MAY 2012 BAD FAITH CASES: COURT RULES THAT BECAUSE FAULTY CONSTRUCTION WAS NOT AN “OCCURRENCE” TRIGGERING INSURED’S POLICY, BAD FAITH CLAIM WAS NOT POSSIBLE (Philadelphia Federal)
In Roman Mosaic and Tile Company v. Liberty Mutual Insurance Company, the court granted a carrier’s motion for summary judgment. The case arose from alleged faulty construction performed by the insured, a subcontractor. After his apartment sustained water damage in June 2011, the property owner received benefits from its insurer, which subsequently brought a subrogation claim against the subcontractor, among others.
The subcontractor thereafter brought suit against its carrier in this action seeking defense and indemnification under its CGL policy. That carrier removed this case to federal court and filed a later motion for summary judgment.
They key issue here was whether the damages alleged in the underlying lawsuit constitute an “occurrence,” as defined by the CGL policy issued to the insured subcontractor. If the damage was covered under the policy, the insured might be able to allege that the carrier’s rejection of its insurance claim for a defense was unreasonable, as a predicate to a bad faith claim.

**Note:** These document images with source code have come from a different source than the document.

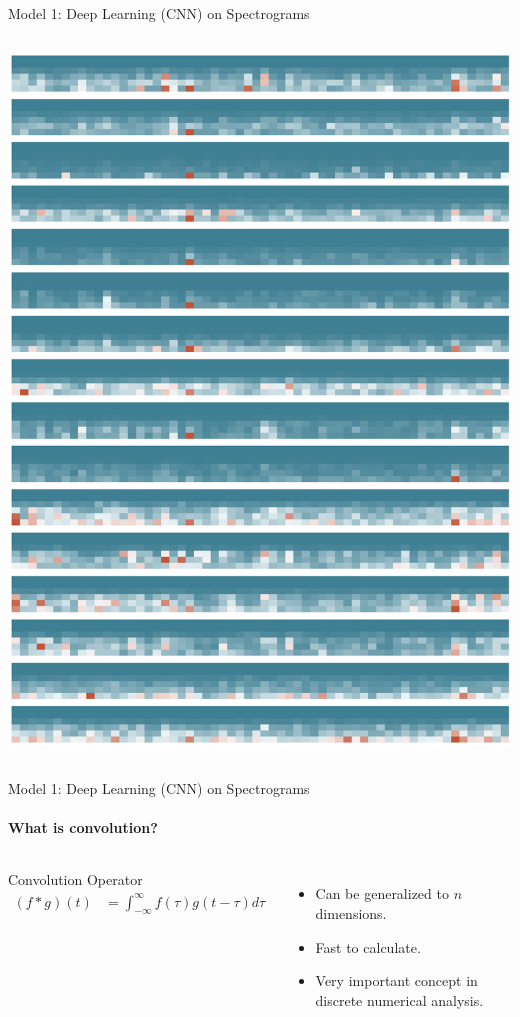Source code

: \documentclass{beamer}
\begin{document}
\begin{frame}{Model 1: Deep Learning (CNN) on Spectrograms}
\begin{columns}
    \includegraphics[scale=0.22]{img/sample_p_spec.eps}
  \end{columns}

\end{frame}


\begin{frame}{Model 1: Deep Learning (CNN) on Spectrograms}
  \framesubtitle{What is convolution?}

  \begin{columns}
    \begin{block}{Convolution Operator}
      \begin{align*}
        (f * g)(t) &= \int_{-\infty}^{\infty}f(\tau) g(t - \tau) d\tau
      \end{align*}
    \end{block}
    \begin{itemize}
    \item Can be generalized to $n$ dimensions.
    \item Fast to calculate.
    \item Very important concept in discrete numerical analysis.
    \end{itemize}
  \end{columns}
\end{frame}
\end{document}

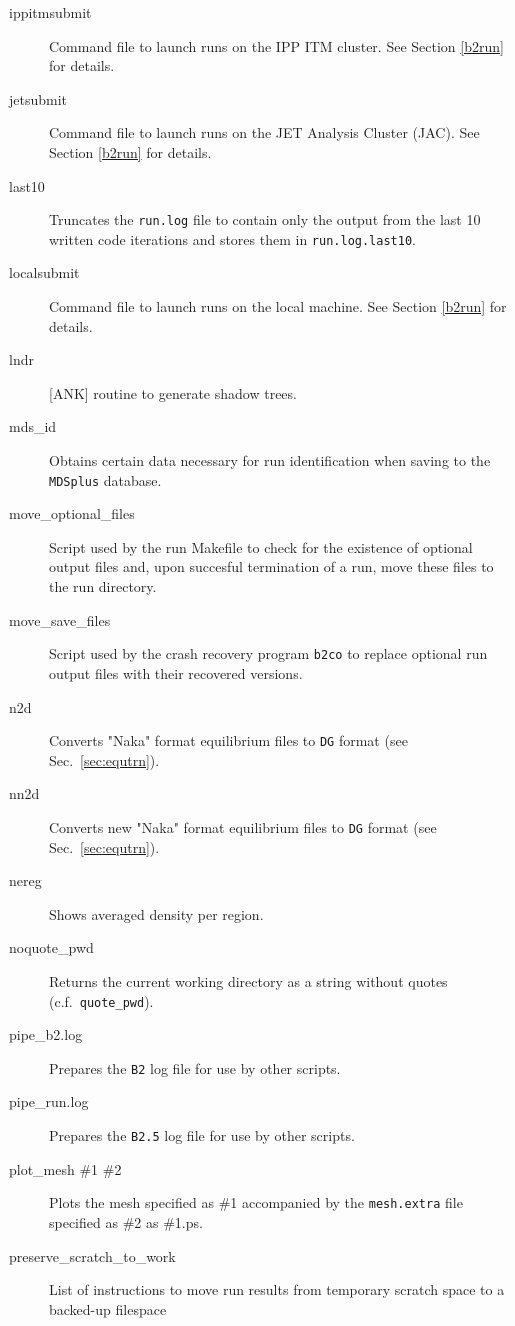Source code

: \documentclass[a4paper,10pt]{report}
\begin{document}
\begin{itemize}
\begin{description}
  \item[ippitmsubmit] Command file to launch runs on the IPP ITM cluster. See Section \ref{b2run} for details.
  \item[jetsubmit] Command file to launch runs on the JET Analysis Cluster (JAC). See Section \ref{b2run} for details.
  \item[last10] Truncates the {\tt run.log} file to contain only the output from the last 10 written code iterations and stores them in {\tt run.log.last10}.
  \item[localsubmit] Command file to launch runs on the local machine. See Section \ref{b2run} for details.
  \item[lndr] [ANK] routine to generate shadow trees.
  \item[mds\_id] Obtains certain data necessary for run identification when saving to the {\tt MDSplus} database.
  \item[move\_optional\_files] Script used by the run Makefile to check for the existence of optional output files and, upon succesful termination of a run, move these files to the run directory.
  \item[move\_save\_files] Script used by the crash recovery program {\tt b2co} to replace optional run output files with their recovered versions.
  \item[n2d] Converts "Naka" format equilibrium files to {\tt DG} format (see Sec.~\ref{sec:equtrn}).
  \item[nn2d] Converts new "Naka" format equilibrium files to {\tt DG} format (see Sec.~\ref{sec:equtrn}).
  \item[nereg] Shows averaged density per region.
  \item[noquote\_pwd] Returns the current working directory as a string without quotes (c.f.\ {\tt quote\_pwd}).
  \item[pipe\_b2.log] Prepares the {\tt B2} log file for use by other scripts.
  \item[pipe\_run.log] Prepares the {\tt B2.5} log file for use by other scripts.
  \item[plot\_mesh \#1 \#2] Plots the mesh specified as \#1 accompanied by the {\tt mesh.extra} file specified as \#2 as \#1.ps.
  \item[preserve\_scratch\_to\_work] List of instructions to move run results from temporary scratch space to a backed-up filespace

\end{description}
\end{itemize}
\end{document}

The court reasoned that, despite the insured’s re-styling of the claims against it as mere “negligence” and “the foreseeable consequences of that workmanship,” the claim against the subcontractor/insured was really a claim for poor construction work. There is substantial Pennsylvania law that supports the carrier’s claim that faulty workmanship claims do not involve an “occurrence” under GCL policies. As such, the insured subcontractor was unable to raise a genuine issue of material fact sufficient to defeat the carrier’s summary judgment motion and prove that the carrier acted in bad faith by denying coverage.